Strengths and limitations

This systematic integrative review is the first of its kind to examine and synthesise the experiences and outcomes of breastfeeding in women with a history of GDM in high-income settings, providing insights into the positive and negative influences on breastfeeding for women in this context. Being solely focussed on GDM rather than a combination of GDM, T1DM and T2DM adds strength and confidence to the findings. The papers included in this review were high quality with a range of CCAT scores between 68.75% and 87.5%. The range of high-income nations from which the studies originated increases the ability to generalise the findings to the Australian context because similar maternity care systems, as well as GDM screening and diagnostic processes may be used.
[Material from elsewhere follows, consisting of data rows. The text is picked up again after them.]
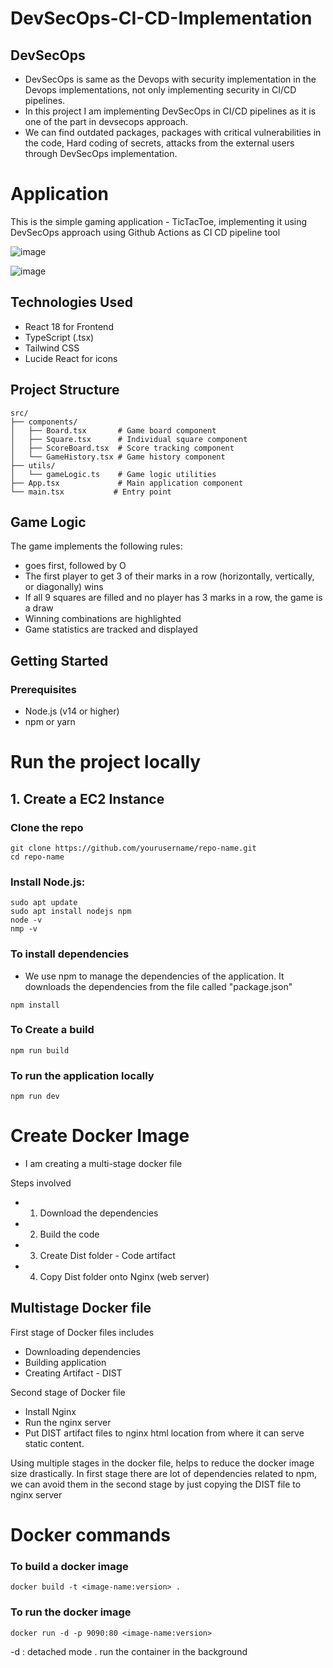 # DevSecOps-CI-CD-Implementation

## DevSecOps

- DevSecOps is same as the Devops with security implementation in the Devops implementations, not only implementing  security in CI/CD pipelines. 
- In this project I am implementing DevSecOps in CI/CD pipelines as it is one of the part in devsecops approach.
- We can find outdated packages, packages with critical vulnerabilities in the code, Hard coding of secrets, attacks from the external users through DevSecOps implementation. 

# Application

This is the simple gaming application - TicTacToe, implementing it using DevSecOps approach using Github Actions as CI CD pipeline tool

![image](https://github.com/user-attachments/assets/8fc18e14-ad5c-4857-afc3-ac1de9279162)

![image](https://github.com/user-attachments/assets/8a0447c5-d0ac-4860-9b97-4af79caf8abd)


## Technologies Used

- React 18 for Frontend
- TypeScript (.tsx)
- Tailwind CSS
- Lucide React for icons


## Project Structure

```
src/
├── components/
│   ├── Board.tsx       # Game board component
│   ├── Square.tsx      # Individual square component
│   ├── ScoreBoard.tsx  # Score tracking component
│   └── GameHistory.tsx # Game history component
├── utils/
│   └── gameLogic.ts    # Game logic utilities
├── App.tsx             # Main application component
└── main.tsx           # Entry point
```

## Game Logic

The game implements the following rules:

- goes first, followed by O
- The first player to get 3 of their marks in a row (horizontally, vertically, or diagonally) wins
- If all 9 squares are filled and no player has 3 marks in a row, the game is a draw
- Winning combinations are highlighted
- Game statistics are tracked and displayed

## Getting Started

### Prerequisites

- Node.js (v14 or higher)
- npm or yarn

# Run the project locally

## 1. Create a EC2 Instance

### Clone the repo

```
git clone https://github.com/yourusername/repo-name.git
cd repo-name
```

### Install Node.js:

```
sudo apt update
sudo apt install nodejs npm
node -v
nmp -v
```

### To install dependencies

- We use npm to manage the dependencies of the application. It downloads the dependencies from the file called "package.json"

```
npm install
```

### To Create a build

```
npm run build
```

### To run the application locally 

```
npm run dev
```

# Create Docker Image

- I am creating a multi-stage docker file

Steps involved
- 1. Download the dependencies
- 2. Build the code
- 3. Create Dist folder - Code artifact
- 4. Copy Dist folder onto Nginx (web server)


## Multistage Docker file

First  stage of Docker files includes
- Downloading dependencies
- Building application
- Creating Artifact - DIST

Second stage of Docker file
- Install Nginx
- Run the nginx server
- Put DIST artifact files to nginx html location from where it can serve static content.

Using multiple stages in the docker file, helps to reduce the docker image size drastically. In first stage there are lot of dependencies  related to npm, we can avoid them in the second stage by just copying the DIST file to nginx server


# Docker commands 

### To build a docker image
```
docker build -t <image-name:version> .
```

### To run the docker image
```
docker run -d -p 9090:80 <image-name:version>                       
```

-d : detached mode . run the container in the background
A limitation of this review was the lack of diversity amongst the study designs included. Most included papers used a quantitative study design, limiting our understanding of women’s experiences of breastfeeding following a GDM pregnancy. It is recognised that by not including low- and middle-income nations, some important research findings may have been missed. Another limitation is that studies included in the review did not uniformly control for variables which are likely to affect the initiation and duration of breastfeeding, regardless of status, for example, mode of birth, prior breastfeeding experience, smoking, obesity, socio-economic status, educational status, GDM treated with diet or medication, birth in a baby-friendly hospital. Further limitations identified in each study are listed in Table 2 and include a lack of operational definitions of breastfeeding, loss of follow up past 6 weeks and 6 months postpartum, differences in the way data was collected during the study period, and variation of breastfeeding practices between healthcare facilities.

Further research

This review highlights a paucity of existing research related to women’s experiences of breastfeeding with a history of GDM. Future research should aim to understand the experiences of breastfeeding mothers with a history of GDM, not only in high-income contexts but in low- and middle-income. Understanding the woman’s experience will generate additional information, which when combined with the quantitative findings of this review, will be highly beneficial for improving maternity breastfeeding practices for both this cohort of women, and all breastfeeding women.

Conclusion

This integrative review found the rates of initiation and duration of breastfeeding, were lower amongst women with a history of GDM when compared to their non GDM counterparts. Maternity care practices, such as those recommended by the BFHI, are particularly important in facilitating breastfeeding for mothers with a recent history of GDM. Maternal factors and family influences identified amongst the cohorts, can act as both facilitators and barriers to breastfeeding. Underlying social determinants of health including socioeconomic status appear to have a greater effect on women with a history of GDM than the wider birthing population. Appropriate, evidence-based, and timely professional support is key to a positive breastfeeding experience for all women with a recent history of GDM. Breastfeeding education and support need to encompass the individual needs of women with GDM and should include the immediate and extended family as they are major sources of influence. Well prepared, and supported women will have the ability to handle any challenges in achieving their infant feeding goals.